Barnaby is the son of Eleanor and Alistair Brocket whose main aim in life is to be ‘normal’ and not stand out in any way. Before Barnaby was born, life was good and ‘normal’.
However, giving birth to a child who defies the law of gravity alarms the Brockets, and they spend their time hiding him away and using bizarre methods to keep him ‘grounded’. Mattresses are nailed to the ceiling, for meals he is tied to a chair, and for a walk in the park he is on a lead. Not that his parents really care for him – they seem to blame him for his floating condition, as if he could control it if he really wanted to.

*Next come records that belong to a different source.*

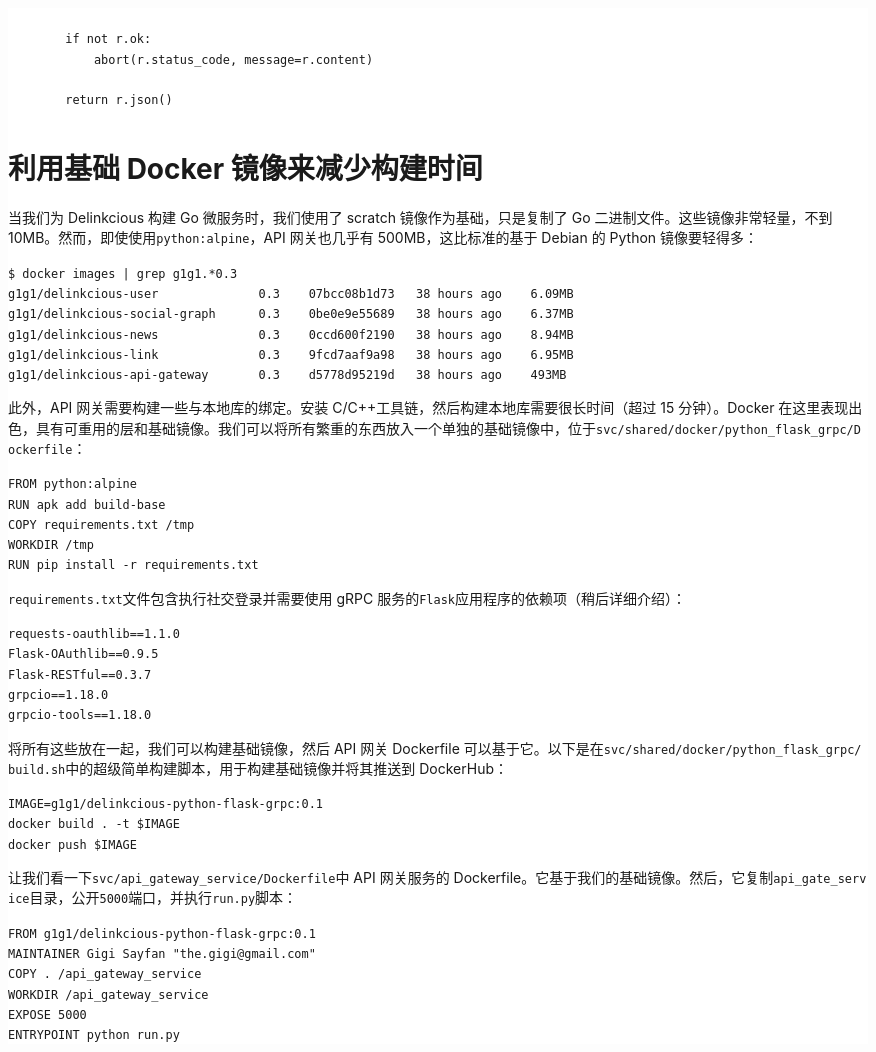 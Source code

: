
 ```

        if not r.ok:
            abort(r.status_code, message=r.content)

        return r.json()
```

# 利用基础 Docker 镜像来减少构建时间

当我们为 Delinkcious 构建 Go 微服务时，我们使用了 scratch 镜像作为基础，只是复制了 Go 二进制文件。这些镜像非常轻量，不到 10MB。然而，即使使用`python:alpine`，API 网关也几乎有 500MB，这比标准的基于 Debian 的 Python 镜像要轻得多：

```
$ docker images | grep g1g1.*0.3
g1g1/delinkcious-user              0.3    07bcc08b1d73   38 hours ago    6.09MB
g1g1/delinkcious-social-graph      0.3    0be0e9e55689   38 hours ago    6.37MB
g1g1/delinkcious-news              0.3    0ccd600f2190   38 hours ago    8.94MB
g1g1/delinkcious-link              0.3    9fcd7aaf9a98   38 hours ago    6.95MB
g1g1/delinkcious-api-gateway       0.3    d5778d95219d   38 hours ago    493MB
```

此外，API 网关需要构建一些与本地库的绑定。安装 C/C++工具链，然后构建本地库需要很长时间（超过 15 分钟）。Docker 在这里表现出色，具有可重用的层和基础镜像。我们可以将所有繁重的东西放入一个单独的基础镜像中，位于`svc/shared/docker/python_flask_grpc/Dockerfile`：

```
FROM python:alpine
RUN apk add build-base
COPY requirements.txt /tmp
WORKDIR /tmp
RUN pip install -r requirements.txt
```

`requirements.txt`文件包含执行社交登录并需要使用 gRPC 服务的`Flask`应用程序的依赖项（稍后详细介绍）：

```
requests-oauthlib==1.1.0
Flask-OAuthlib==0.9.5
Flask-RESTful==0.3.7
grpcio==1.18.0
grpcio-tools==1.18.0
```

将所有这些放在一起，我们可以构建基础镜像，然后 API 网关 Dockerfile 可以基于它。以下是在`svc/shared/docker/python_flask_grpc/build.sh`中的超级简单构建脚本，用于构建基础镜像并将其推送到 DockerHub：

```
IMAGE=g1g1/delinkcious-python-flask-grpc:0.1
docker build . -t $IMAGE
docker push $IMAGE
```

让我们看一下`svc/api_gateway_service/Dockerfile`中 API 网关服务的 Dockerfile。它基于我们的基础镜像。然后，它复制`api_gate_service`目录，公开`5000`端口，并执行`run.py`脚本：

```
FROM g1g1/delinkcious-python-flask-grpc:0.1
MAINTAINER Gigi Sayfan "the.gigi@gmail.com"
COPY . /api_gateway_service
WORKDIR /api_gateway_service
EXPOSE 5000
ENTRYPOINT python run.py
```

When doctors can provide no answers, and Barnaby needs to go to school, the normal options aren’t available to him for his parents fear he would bring shame or notoriety to the Brocket family. Thus his schooling option is ‘the Graveling Academy for Unwanted Children’ – until disaster strikes. Barnaby is almost sacrificed with the rickety old buildings of the ‘Academy’ but for his plucky (and only) friend, Liam McGonagall.
With this turn of events, Eleanor Brocket reluctantly gives in and enrols Barnaby in a local primary school where things seem to settle down, and the mechanics of keeping Barnaby from floating in public seem to work. However, while on a school excursion climbing the Harbour Bridge, Barnaby comes to notoriety when he is counted as the ten millionth person to climb the bridge! Again this flies in the face of Eleanor and Alistair’s wish for anonomity in a ‘normal’ life – and again Barnaby is held responsible.

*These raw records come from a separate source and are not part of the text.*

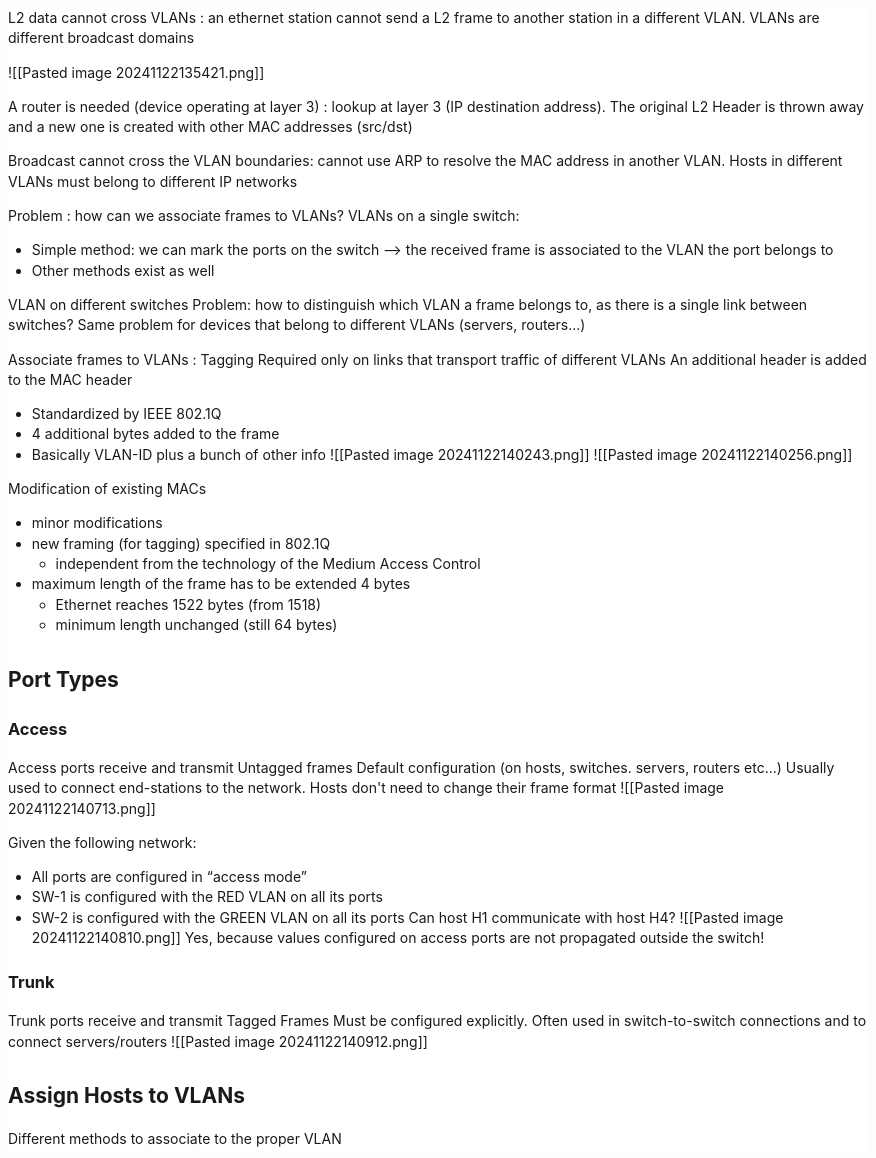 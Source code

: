 L2 data cannot cross VLANs : an ethernet station cannot send a L2 frame to another station in a different VLAN. VLANs are different broadcast domains

![[Pasted image 20241122135421.png]]

A router is needed (device operating at layer 3) : lookup at layer 3 (IP destination address). The original L2 Header is thrown away and a new one is created with other MAC addresses (src/dst)

Broadcast cannot cross the VLAN boundaries: cannot use ARP to resolve the MAC address in another VLAN. Hosts in different VLANs must belong to different IP networks

Problem : how can we associate frames to VLANs?
VLANs on a single switch:
- Simple method: we can mark the ports on the switch --> the received frame is associated to the VLAN the port belongs to
- Other methods exist as well

VLAN on different switches
Problem: how to distinguish which VLAN a frame belongs to, as there is a single link between switches?
Same problem for devices that belong to different VLANs (servers, routers...)

Associate frames to VLANs : Tagging
Required only on links that transport traffic of different VLANs
An additional header is added to the MAC header
- Standardized by IEEE 802.1Q
- 4 additional bytes added to the frame
- Basically VLAN-ID plus a bunch of other info
![[Pasted image 20241122140243.png]]
![[Pasted image 20241122140256.png]]

Modification of existing MACs
- minor modifications
- new framing (for tagging) specified in 802.1Q
	- independent from the technology of the Medium Access Control
- maximum length of the frame has to be extended 4 bytes
	- Ethernet reaches 1522 bytes (from 1518)
	- minimum length unchanged (still 64 bytes)

## Port Types

### Access
Access ports receive and transmit Untagged frames
Default configuration (on hosts, switches. servers, routers etc...)
Usually used to connect end-stations to the network. Hosts don't need to change their frame format
![[Pasted image 20241122140713.png]]

Given the following network:
- All ports are configured in “access mode” 
- SW-1 is configured with the RED VLAN on all its ports
- SW-2 is configured with the GREEN VLAN on all its ports
Can host H1 communicate with host H4?
![[Pasted image 20241122140810.png]]
Yes, because values configured on access ports are not propagated outside the switch!
### Trunk
Trunk ports receive and transmit Tagged Frames
Must be configured explicitly. Often used in switch-to-switch connections and to connect servers/routers
![[Pasted image 20241122140912.png]]
## Assign Hosts to VLANs
Different methods to associate to the proper VLAN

When Eleanor does the ‘terrible thing’, Barnaby begins an adventure of a lifetime where he meets with a number of people around the world. Most are happily successful or content with their differences. As stated by one of the characters, ‘Just because your version of normal isn’t the same as someone else’s version doesn’t mean that there’s anything wrong with you’ – a thought which echoes throughout this whimsical tale, without lecturing the reader.
Boyne’s story is accompanied by the quirky but clever illustrations of Oliver Jeffers, including the postcards Barnaby sends to his family as he attempts to make his way home to Sydney. It’s an enjoyable but not too demanding read – though it probably doesn’t match the impact of ‘the Boy with Striped Pyjamas’. What do you think?